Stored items
○ ○ ○ ○
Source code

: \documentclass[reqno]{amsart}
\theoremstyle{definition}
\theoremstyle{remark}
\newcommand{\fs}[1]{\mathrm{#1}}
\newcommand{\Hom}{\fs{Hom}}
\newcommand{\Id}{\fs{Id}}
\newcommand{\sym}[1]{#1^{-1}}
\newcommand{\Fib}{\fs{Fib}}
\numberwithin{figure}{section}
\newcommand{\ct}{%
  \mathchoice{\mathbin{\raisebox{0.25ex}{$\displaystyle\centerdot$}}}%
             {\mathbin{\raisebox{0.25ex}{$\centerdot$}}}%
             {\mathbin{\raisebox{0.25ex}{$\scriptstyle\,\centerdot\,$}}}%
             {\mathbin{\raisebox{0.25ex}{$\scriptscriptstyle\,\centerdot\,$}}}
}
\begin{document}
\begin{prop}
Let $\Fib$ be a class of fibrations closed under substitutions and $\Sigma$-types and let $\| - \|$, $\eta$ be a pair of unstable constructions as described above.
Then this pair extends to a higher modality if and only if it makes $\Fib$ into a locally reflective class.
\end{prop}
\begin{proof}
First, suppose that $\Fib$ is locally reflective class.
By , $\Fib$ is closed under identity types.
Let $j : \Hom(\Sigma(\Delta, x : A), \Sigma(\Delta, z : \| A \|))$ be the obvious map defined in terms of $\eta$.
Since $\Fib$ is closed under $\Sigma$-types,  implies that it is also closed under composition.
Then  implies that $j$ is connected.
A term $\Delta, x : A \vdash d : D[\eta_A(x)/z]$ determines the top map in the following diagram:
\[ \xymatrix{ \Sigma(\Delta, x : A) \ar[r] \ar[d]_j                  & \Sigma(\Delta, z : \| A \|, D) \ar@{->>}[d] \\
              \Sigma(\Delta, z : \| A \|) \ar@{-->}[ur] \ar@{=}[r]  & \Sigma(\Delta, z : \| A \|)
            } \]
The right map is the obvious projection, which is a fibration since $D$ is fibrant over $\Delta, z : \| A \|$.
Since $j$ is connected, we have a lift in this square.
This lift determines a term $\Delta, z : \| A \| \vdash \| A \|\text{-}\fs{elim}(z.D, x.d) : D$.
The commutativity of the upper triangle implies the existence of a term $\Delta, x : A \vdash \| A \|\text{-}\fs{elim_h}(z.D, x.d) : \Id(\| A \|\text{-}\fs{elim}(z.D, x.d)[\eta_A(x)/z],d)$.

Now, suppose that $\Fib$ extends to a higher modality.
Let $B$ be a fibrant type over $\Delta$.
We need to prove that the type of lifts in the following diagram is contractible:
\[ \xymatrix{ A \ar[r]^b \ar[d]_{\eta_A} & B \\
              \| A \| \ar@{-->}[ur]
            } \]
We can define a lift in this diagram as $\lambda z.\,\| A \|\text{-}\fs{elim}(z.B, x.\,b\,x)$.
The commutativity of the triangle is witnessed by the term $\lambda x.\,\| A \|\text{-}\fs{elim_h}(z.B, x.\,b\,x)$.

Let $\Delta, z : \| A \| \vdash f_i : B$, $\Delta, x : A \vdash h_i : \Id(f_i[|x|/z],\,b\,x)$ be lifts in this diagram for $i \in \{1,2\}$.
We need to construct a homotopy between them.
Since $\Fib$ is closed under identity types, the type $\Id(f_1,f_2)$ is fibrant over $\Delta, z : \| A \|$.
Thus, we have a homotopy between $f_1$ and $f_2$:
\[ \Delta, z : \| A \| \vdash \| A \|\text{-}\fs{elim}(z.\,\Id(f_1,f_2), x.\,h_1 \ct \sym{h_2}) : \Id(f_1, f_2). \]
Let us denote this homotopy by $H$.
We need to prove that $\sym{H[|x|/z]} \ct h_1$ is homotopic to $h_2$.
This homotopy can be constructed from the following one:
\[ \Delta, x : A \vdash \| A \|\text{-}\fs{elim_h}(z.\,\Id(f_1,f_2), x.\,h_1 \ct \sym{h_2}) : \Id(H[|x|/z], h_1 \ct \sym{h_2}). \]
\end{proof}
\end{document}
○ ○ ○ ○
### ACTIVITY
If a line above holds the string "lifts", return it as it stands.

### FINAL ANSWER
We need to prove that the type of lifts in the following diagram is contractible:
Let $\Delta, z : \| A \| \vdash f_i : B$, $\Delta, x : A \vdash h_i : \Id(f_i[|x|/z],\,b\,x)$ be lifts in this diagram for $i \in \{1,2\}$.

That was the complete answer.